Find Out If You Are Simply An Incorporated Employee

The Canada Revenue Agency (CRA) classifies an incorporated employee as a personal service business (PSB). According to CRA you are an incorporated employee if you would be reasonably considered an employee of the company you are consulting for. If this is the case, you lose out on the small business deduction and get taxed at the higher general corporate rate, and you lose the ability to deduct a number of business expenses. To get any value from a corporation, the benefits have to outweigh the costs.

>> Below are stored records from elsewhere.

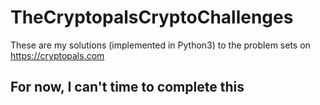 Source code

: # TheCryptopalsCryptoChallenges
These are my solutions (implemented in Python3) to the problem sets on https://cryptopals.com

## For now, I can't time to complete this
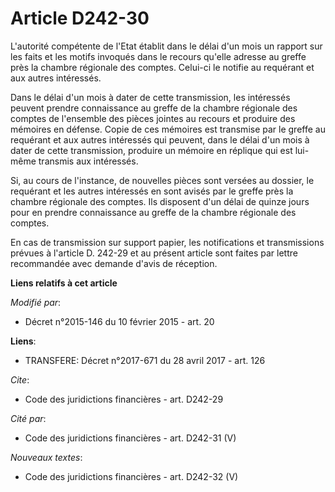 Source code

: # Article D242-30

L'autorité compétente de l'Etat établit dans le délai d'un mois un rapport sur les faits et les motifs invoqués dans le
recours qu'elle adresse au greffe près la chambre régionale des comptes. Celui-ci le notifie au requérant et aux autres
intéressés. 

Dans le délai d'un mois à dater de cette transmission, les intéressés peuvent prendre connaissance au greffe de la chambre
régionale des comptes de l'ensemble des pièces jointes au recours et produire des mémoires en défense. Copie de ces mémoires
est transmise par le greffe au requérant et aux autres intéressés qui peuvent, dans le délai d'un mois à dater de cette
transmission, produire un mémoire en réplique qui est lui-même transmis aux intéressés. 

Si, au cours de l'instance, de nouvelles pièces sont versées au dossier, le requérant et les autres intéressés en sont avisés
par le greffe près la chambre régionale des comptes. Ils disposent d'un délai de quinze jours pour en prendre connaissance au
greffe de la chambre régionale des comptes. 

En cas de transmission sur support papier, les notifications et transmissions prévues à l'article D. 242-29 et au présent
article sont faites par lettre recommandée avec demande d'avis de réception.

**Liens relatifs à cet article**

_Modifié par_:

  - Décret n°2015-146 du 10 février 2015 - art. 20

**Liens**:

  - TRANSFERE: Décret n°2017-671 du 28 avril 2017 - art. 126

_Cite_:

  - Code des juridictions financières - art. D242-29

_Cité par_:

  - Code des juridictions financières - art. D242-31 (V)

_Nouveaux textes_:

  - Code des juridictions financières - art. D242-32 (V)
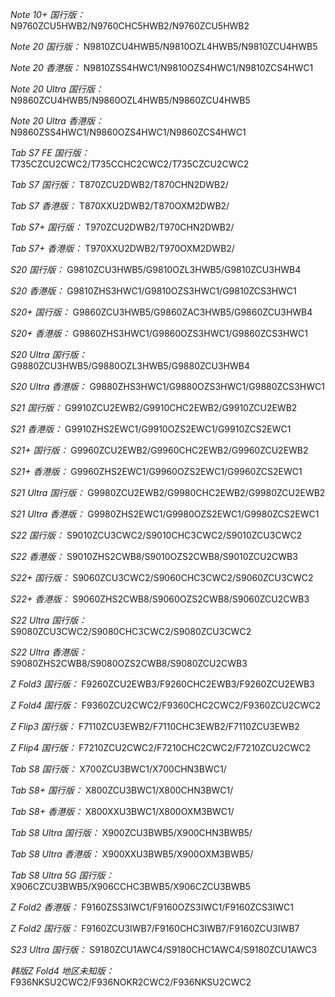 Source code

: *Note 10+ 国行版：*
N9760ZCU5HWB2/N9760CHC5HWB2/N9760ZCU5HWB2

*Note 20 国行版：*
N9810ZCU4HWB5/N9810OZL4HWB5/N9810ZCU4HWB5

*Note 20 香港版：*
N9810ZSS4HWC1/N9810OZS4HWC1/N9810ZCS4HWC1

*Note 20 Ultra 国行版：*
N9860ZCU4HWB5/N9860OZL4HWB5/N9860ZCU4HWB5

*Note 20 Ultra 香港版：*
N9860ZSS4HWC1/N9860OZS4HWC1/N9860ZCS4HWC1

*Tab S7 FE 国行版：*
T735CZCU2CWC2/T735CCHC2CWC2/T735CZCU2CWC2

*Tab S7 国行版：*
T870ZCU2DWB2/T870CHN2DWB2/

*Tab S7 香港版：*
T870XXU2DWB2/T870OXM2DWB2/

*Tab S7+ 国行版：*
T970ZCU2DWB2/T970CHN2DWB2/

*Tab S7+ 香港版：*
T970XXU2DWB2/T970OXM2DWB2/

*S20 国行版：*
G9810ZCU3HWB5/G9810OZL3HWB5/G9810ZCU3HWB4

*S20 香港版：*
G9810ZHS3HWC1/G9810OZS3HWC1/G9810ZCS3HWC1

*S20+ 国行版：*
G9860ZCU3HWB5/G9860ZAC3HWB5/G9860ZCU3HWB4

*S20+ 香港版：*
G9860ZHS3HWC1/G9860OZS3HWC1/G9860ZCS3HWC1

*S20 Ultra 国行版：*
G9880ZCU3HWB5/G9880OZL3HWB5/G9880ZCU3HWB4

*S20 Ultra 香港版：*
G9880ZHS3HWC1/G9880OZS3HWC1/G9880ZCS3HWC1

*S21 国行版：*
G9910ZCU2EWB2/G9910CHC2EWB2/G9910ZCU2EWB2

*S21 香港版：*
G9910ZHS2EWC1/G9910OZS2EWC1/G9910ZCS2EWC1

*S21+ 国行版：*
G9960ZCU2EWB2/G9960CHC2EWB2/G9960ZCU2EWB2

*S21+ 香港版：*
G9960ZHS2EWC1/G9960OZS2EWC1/G9960ZCS2EWC1

*S21 Ultra 国行版：*
G9980ZCU2EWB2/G9980CHC2EWB2/G9980ZCU2EWB2

*S21 Ultra 香港版：*
G9980ZHS2EWC1/G9980OZS2EWC1/G9980ZCS2EWC1

*S22 国行版：*
S9010ZCU3CWC2/S9010CHC3CWC2/S9010ZCU3CWC2

*S22 香港版：*
S9010ZHS2CWB8/S9010OZS2CWB8/S9010ZCU2CWB3

*S22+ 国行版：*
S9060ZCU3CWC2/S9060CHC3CWC2/S9060ZCU3CWC2

*S22+ 香港版：*
S9060ZHS2CWB8/S9060OZS2CWB8/S9060ZCU2CWB3

*S22 Ultra 国行版：*
S9080ZCU3CWC2/S9080CHC3CWC2/S9080ZCU3CWC2

*S22 Ultra 香港版：*
S9080ZHS2CWB8/S9080OZS2CWB8/S9080ZCU2CWB3

*Z Fold3 国行版：*
F9260ZCU2EWB3/F9260CHC2EWB3/F9260ZCU2EWB3

*Z Fold4 国行版：*
F9360ZCU2CWC2/F9360CHC2CWC2/F9360ZCU2CWC2

*Z Flip3 国行版：*
F7110ZCU3EWB2/F7110CHC3EWB2/F7110ZCU3EWB2

*Z Flip4 国行版：*
F7210ZCU2CWC2/F7210CHC2CWC2/F7210ZCU2CWC2

*Tab S8 国行版：*
X700ZCU3BWC1/X700CHN3BWC1/

*Tab S8+ 国行版：*
X800ZCU3BWC1/X800CHN3BWC1/

*Tab S8+ 香港版：*
X800XXU3BWC1/X800OXM3BWC1/

*Tab S8 Ultra 国行版：*
X900ZCU3BWB5/X900CHN3BWB5/

*Tab S8 Ultra 香港版：*
X900XXU3BWB5/X900OXM3BWB5/

*Tab S8 Ultra 5G 国行版：*
X906CZCU3BWB5/X906CCHC3BWB5/X906CZCU3BWB5

*Z Fold2 香港版：*
F9160ZSS3IWC1/F9160OZS3IWC1/F9160ZCS3IWC1

*Z Fold2 国行版：*
F9160ZCU3IWB7/F9160CHC3IWB7/F9160ZCU3IWB7

*S23 Ultra 国行版：*
S9180ZCU1AWC4/S9180CHC1AWC4/S9180ZCU1AWC3

*韩版Z Fold4 地区未知版：*
F936NKSU2CWC2/F936NOKR2CWC2/F936NKSU2CWC2

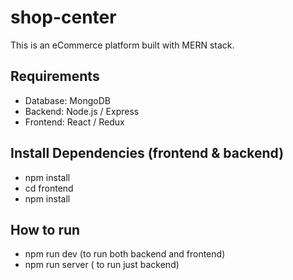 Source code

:# shop-center
This is an eCommerce platform built with MERN stack.

## Requirements
- Database: MongoDB
- Backend: Node.js / Express
- Frontend: React / Redux

## Install Dependencies (frontend & backend)
- npm install 
- cd frontend
- npm install

## How to run
- npm run dev  (to run both backend and frontend)
- npm run server ( to run just backend)
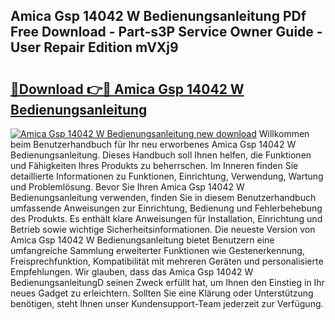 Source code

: ## Amica Gsp 14042 W Bedienungsanleitung PDf Free Download - Part-s3P Service Owner Guide - User Repair Edition mVXj9

# <h2><a href="http://df2lnq.blite.top/?on=Amica+Gsp+14042+W+Bedienungsanleitung">🔗Download 👉🔴 Amica Gsp 14042 W Bedienungsanleitung</a></h2>

[![Amica Gsp 14042 W Bedienungsanleitung new download](https://i.imgur.com/lujVjoI.png)](http://df2lnq.blite.top/?on=Amica+Gsp+14042+W+Bedienungsanleitung)
Willkommen beim Benutzerhandbuch für Ihr neu erworbenes Amica Gsp 14042 W Bedienungsanleitung. Dieses Handbuch soll Ihnen helfen, die Funktionen und Fähigkeiten Ihres Produkts zu beherrschen. Im Inneren finden Sie detaillierte Informationen zu Funktionen, Einrichtung, Verwendung, Wartung und Problemlösung. Bevor Sie Ihren Amica Gsp 14042 W Bedienungsanleitung verwenden, finden Sie in diesem Benutzerhandbuch umfassende Anweisungen zur Einrichtung, Bedienung und Fehlerbehebung des Produkts. Es enthält klare Anweisungen für Installation, Einrichtung und Betrieb sowie wichtige Sicherheitsinformationen. Die neueste Version von Amica Gsp 14042 W Bedienungsanleitung bietet Benutzern eine umfangreiche Sammlung erweiterter Funktionen wie Gestenerkennung, Freisprechfunktion, Kompatibilität mit mehreren Geräten und personalisierte Empfehlungen. Wir glauben, dass das Amica Gsp 14042 W BedienungsanleitungD seinen Zweck erfüllt hat, um Ihnen den Einstieg in Ihr neues Gadget zu erleichtern. Sollten Sie eine Klärung oder Unterstützung benötigen, steht Ihnen unser Kundensupport-Team jederzeit zur Verfügung.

Disadvantages of incorporating:

  • Higher start-up costs
  • More complex structure
  • Business losses cannot be flowed through to the shareholders

When to pull the trigger? Five signals to look out for:

  • Are you earning more money than you need to fund your lifestyle?
  • Do you want to limit your personal liability?
  • Are you getting into the higher tax brackets and have family members in the lower ones?
  • Is your business income expected to continue to grow, as with the case of many professionals?
  • Do you want to explore more advanced strategies to fund your retirement?

Are You Getting The Full Value Out Of Being Incorporated?

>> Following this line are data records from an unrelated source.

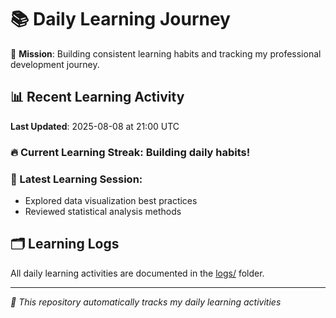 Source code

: # 📚 Daily Learning Journey

🎯 **Mission**: Building consistent learning habits and tracking my professional development journey.

## 📊 Recent Learning Activity

**Last Updated**: 2025-08-08 at 21:00 UTC

### 🔥 Current Learning Streak: Building daily habits!

### 📝 Latest Learning Session:
- Explored data visualization best practices
- Reviewed statistical analysis methods

## 🗂️ Learning Logs

All daily learning activities are documented in the [logs/](./logs/) folder.

---
*🤖 This repository automatically tracks my daily learning activities*
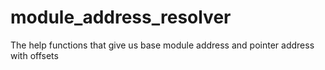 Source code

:# module_address_resolver
The help functions that give us base module address and pointer address with offsets
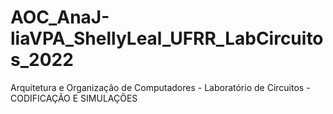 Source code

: # AOC_AnaJ-liaVPA_ShellyLeal_UFRR_LabCircuitos_2022
Arquitetura e Organização de Computadores - Laboratório de Circuitos  - CODIFICAÇÃO E SIMULAÇÕES 
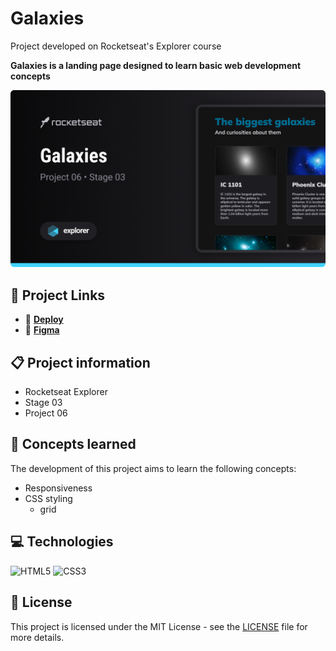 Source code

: # Galaxies

Project developed on Rocketseat's Explorer course

**Galaxies is a landing page designed to learn basic web development concepts**

![Galaxies project screenshot](./.github/screenshot.png)

## 🔗 Project Links

- 🚀 [**Deploy**](https://emanueltavecia.github.io/galaxies)
- 🎨 [**Figma**](https://www.figma.com/community/file/1256354736253234634/galaxies-projeto-explorer)

## 📋 Project information

- Rocketseat Explorer
- Stage 03
- Project 06

## 🧠 Concepts learned

The development of this project aims to learn the following concepts:

- Responsiveness
- CSS styling
  - grid

## 💻 Technologies

![HTML5](https://img.shields.io/badge/html5-%23E34F26.svg?style=for-the-badge&logo=html5&logoColor=white)
![CSS3](https://img.shields.io/badge/css3-%231572B6.svg?style=for-the-badge&logo=css3&logoColor=white)

## 📄 License

This project is licensed under the MIT License - see the [LICENSE](./LICENSE) file for more details.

The great wall of tax. Imagine that you and your corporation are on opposite sides of this wall of tax. When money crosses the wall from being earned in your corporation to you, it triggers tax up to your highest tax bracket (of 46.41 percent or more).

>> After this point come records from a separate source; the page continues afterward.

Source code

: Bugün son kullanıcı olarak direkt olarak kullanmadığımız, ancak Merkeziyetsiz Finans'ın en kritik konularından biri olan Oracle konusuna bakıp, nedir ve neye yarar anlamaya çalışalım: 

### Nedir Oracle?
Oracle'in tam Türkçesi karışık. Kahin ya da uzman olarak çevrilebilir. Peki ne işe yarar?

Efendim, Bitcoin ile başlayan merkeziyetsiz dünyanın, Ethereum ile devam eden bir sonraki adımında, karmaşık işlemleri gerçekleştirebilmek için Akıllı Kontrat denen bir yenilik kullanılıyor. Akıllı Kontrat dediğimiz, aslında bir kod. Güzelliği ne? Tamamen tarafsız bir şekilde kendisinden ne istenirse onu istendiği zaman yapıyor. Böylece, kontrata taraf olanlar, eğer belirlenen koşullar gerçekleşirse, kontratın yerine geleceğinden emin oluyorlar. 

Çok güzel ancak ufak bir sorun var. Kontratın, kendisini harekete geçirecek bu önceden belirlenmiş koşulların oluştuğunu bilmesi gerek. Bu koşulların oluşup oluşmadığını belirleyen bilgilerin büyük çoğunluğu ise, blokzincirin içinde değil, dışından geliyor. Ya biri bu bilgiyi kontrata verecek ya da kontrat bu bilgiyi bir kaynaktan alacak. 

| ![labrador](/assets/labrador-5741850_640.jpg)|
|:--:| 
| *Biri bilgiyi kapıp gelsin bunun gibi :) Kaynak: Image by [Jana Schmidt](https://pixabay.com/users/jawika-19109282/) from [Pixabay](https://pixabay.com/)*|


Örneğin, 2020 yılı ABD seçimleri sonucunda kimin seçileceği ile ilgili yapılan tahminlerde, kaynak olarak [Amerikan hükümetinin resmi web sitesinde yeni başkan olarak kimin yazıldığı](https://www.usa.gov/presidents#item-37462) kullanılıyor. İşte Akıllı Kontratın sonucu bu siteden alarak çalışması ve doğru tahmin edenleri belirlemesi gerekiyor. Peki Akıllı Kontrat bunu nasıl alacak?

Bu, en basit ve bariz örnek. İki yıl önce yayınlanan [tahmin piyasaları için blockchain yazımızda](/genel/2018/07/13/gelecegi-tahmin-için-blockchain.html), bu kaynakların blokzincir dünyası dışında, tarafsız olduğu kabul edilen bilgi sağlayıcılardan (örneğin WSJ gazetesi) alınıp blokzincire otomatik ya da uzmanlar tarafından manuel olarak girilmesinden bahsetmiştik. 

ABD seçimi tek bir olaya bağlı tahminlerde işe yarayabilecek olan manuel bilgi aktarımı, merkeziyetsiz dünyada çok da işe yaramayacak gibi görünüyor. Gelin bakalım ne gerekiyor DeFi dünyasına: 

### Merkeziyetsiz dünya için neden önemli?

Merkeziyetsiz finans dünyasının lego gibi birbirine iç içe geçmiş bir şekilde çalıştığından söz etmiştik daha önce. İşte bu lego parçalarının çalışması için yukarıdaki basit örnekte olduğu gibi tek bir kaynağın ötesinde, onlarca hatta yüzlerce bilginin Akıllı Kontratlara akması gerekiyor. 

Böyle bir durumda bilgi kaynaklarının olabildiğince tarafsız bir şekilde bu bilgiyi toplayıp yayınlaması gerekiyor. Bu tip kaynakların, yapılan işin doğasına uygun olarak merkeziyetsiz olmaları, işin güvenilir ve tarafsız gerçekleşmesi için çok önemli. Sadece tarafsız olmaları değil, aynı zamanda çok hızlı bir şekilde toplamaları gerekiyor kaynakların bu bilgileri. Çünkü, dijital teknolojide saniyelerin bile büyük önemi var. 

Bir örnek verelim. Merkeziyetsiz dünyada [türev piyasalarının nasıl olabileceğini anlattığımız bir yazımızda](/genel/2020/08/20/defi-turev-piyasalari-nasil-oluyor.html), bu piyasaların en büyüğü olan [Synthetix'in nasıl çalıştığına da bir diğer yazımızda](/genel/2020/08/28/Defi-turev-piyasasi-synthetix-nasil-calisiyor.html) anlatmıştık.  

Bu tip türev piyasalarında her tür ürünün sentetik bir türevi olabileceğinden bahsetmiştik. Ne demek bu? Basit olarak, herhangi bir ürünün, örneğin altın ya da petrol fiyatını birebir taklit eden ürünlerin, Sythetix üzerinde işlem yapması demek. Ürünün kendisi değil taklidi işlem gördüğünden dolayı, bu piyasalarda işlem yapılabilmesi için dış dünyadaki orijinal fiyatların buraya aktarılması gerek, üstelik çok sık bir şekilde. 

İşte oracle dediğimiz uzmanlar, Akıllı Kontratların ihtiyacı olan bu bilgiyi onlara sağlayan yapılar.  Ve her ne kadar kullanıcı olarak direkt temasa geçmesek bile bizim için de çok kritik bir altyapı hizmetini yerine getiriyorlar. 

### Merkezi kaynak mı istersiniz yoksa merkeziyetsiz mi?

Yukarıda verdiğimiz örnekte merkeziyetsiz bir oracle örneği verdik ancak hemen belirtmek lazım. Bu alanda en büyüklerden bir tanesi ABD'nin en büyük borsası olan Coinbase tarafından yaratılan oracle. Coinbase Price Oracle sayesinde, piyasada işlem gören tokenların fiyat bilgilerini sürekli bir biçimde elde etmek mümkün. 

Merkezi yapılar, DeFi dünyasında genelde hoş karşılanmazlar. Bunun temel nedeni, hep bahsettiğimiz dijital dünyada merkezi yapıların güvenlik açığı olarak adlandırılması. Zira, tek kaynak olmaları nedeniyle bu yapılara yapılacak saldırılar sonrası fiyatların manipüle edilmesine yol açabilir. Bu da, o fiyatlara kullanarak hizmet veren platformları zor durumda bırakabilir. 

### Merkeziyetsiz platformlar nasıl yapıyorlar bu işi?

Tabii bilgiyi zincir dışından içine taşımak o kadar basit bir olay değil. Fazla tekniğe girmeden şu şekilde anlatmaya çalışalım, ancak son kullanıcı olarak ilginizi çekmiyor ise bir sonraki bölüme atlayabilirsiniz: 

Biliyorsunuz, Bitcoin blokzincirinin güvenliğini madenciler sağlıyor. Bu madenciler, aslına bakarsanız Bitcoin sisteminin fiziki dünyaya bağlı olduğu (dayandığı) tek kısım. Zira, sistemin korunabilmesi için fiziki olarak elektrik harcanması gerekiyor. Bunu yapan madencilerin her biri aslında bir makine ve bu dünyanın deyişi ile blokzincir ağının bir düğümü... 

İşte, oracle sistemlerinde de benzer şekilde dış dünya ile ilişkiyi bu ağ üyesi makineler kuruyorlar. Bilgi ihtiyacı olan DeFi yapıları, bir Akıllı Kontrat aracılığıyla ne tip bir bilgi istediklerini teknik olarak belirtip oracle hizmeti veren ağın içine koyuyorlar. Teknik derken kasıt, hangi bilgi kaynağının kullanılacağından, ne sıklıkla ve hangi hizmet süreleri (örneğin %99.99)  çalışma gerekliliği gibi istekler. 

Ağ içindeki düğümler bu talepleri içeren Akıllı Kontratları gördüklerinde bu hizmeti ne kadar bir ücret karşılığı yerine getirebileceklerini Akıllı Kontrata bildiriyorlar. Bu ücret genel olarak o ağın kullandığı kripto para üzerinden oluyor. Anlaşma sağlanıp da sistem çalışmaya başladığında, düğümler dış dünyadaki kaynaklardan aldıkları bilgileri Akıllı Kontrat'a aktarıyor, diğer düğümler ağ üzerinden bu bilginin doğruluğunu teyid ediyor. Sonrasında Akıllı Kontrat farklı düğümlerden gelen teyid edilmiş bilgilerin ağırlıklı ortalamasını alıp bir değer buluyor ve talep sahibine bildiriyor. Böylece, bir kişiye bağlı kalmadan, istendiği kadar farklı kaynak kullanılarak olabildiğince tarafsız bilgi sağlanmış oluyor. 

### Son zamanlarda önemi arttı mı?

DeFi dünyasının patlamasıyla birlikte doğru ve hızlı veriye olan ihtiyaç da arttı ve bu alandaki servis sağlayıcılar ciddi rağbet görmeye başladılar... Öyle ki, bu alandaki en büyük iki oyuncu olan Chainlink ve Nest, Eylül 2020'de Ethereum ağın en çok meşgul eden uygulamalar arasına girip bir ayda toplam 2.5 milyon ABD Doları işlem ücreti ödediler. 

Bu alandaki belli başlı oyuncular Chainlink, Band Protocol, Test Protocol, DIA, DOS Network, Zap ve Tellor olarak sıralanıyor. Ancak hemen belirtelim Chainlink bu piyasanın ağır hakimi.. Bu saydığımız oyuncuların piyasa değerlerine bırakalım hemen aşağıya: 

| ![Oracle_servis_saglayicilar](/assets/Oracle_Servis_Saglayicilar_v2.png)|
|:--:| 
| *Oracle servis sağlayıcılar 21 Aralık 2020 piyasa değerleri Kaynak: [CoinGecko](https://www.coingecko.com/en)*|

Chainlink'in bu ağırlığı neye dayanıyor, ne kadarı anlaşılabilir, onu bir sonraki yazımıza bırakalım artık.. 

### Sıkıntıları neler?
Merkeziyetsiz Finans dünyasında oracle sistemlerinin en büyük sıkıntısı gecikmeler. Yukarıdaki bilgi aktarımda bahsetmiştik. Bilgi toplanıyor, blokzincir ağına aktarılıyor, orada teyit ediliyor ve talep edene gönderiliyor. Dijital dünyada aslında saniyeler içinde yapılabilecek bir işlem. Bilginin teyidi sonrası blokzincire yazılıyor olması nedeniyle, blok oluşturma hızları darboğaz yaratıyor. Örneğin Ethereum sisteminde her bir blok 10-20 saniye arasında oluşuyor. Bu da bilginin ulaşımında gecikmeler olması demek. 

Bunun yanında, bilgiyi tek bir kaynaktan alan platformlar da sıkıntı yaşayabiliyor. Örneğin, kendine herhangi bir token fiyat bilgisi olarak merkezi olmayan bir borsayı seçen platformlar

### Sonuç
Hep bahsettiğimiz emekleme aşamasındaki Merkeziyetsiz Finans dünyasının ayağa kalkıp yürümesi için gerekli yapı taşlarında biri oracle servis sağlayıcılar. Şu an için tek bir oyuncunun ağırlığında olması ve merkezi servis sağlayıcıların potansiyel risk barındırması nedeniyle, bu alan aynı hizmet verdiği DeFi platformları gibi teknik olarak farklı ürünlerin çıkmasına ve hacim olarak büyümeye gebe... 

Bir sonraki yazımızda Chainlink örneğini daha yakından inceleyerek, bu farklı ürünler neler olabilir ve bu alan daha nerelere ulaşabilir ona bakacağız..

Incorporating may be good for your investments

If you don’t need your income personally, keep it in the corporation. You save paying tax on it at the personal level, and by investing inside the corporation you now have more money available. It just makes sense to invest any surplus inside your corporation.

The Refundable Dividend Tax On Hand (RDTOH) account is a useful tool for this. This investment income generates a refundable tax which is tracked in a RDTOH account. This is a notional account, and when the corporation pays out taxable dividends to its shareholders, the corporation gets a refund.

Would you like tax-free dividends in retirement?

A Capital Dividend Account (CDA) is another useful tool, and all private corporations in Canada qualify for one. This is another notional account, but one where the corporation can distribute funds to shareholders on a tax-free basis by paying out a ‘capital dividend’. If there is an amount in the CDA, a capital dividend can be paid. This can allow the insurance death benefit to come out of your corporation tax free and into your estate for your beneficiaries without incurring taxes.

The benefit is corporate tax deferral at a lower rate. You can invest in:

  • Tax-sheltered life insurance.
  • Corporate class mutual funds.

Buying corporate class funds in your corporation utilizes the tax environment more effectively and sets up tax savings where they did not exist before. You have the ability to change or re-balance your investments without triggering a taxable event and you can continue this until you withdraw money from the structure, at which point you can choose to receive cash flow in one of three ways: as capital gains or losses, dividends, or return of capital.

Incorporating can be good for your insurance.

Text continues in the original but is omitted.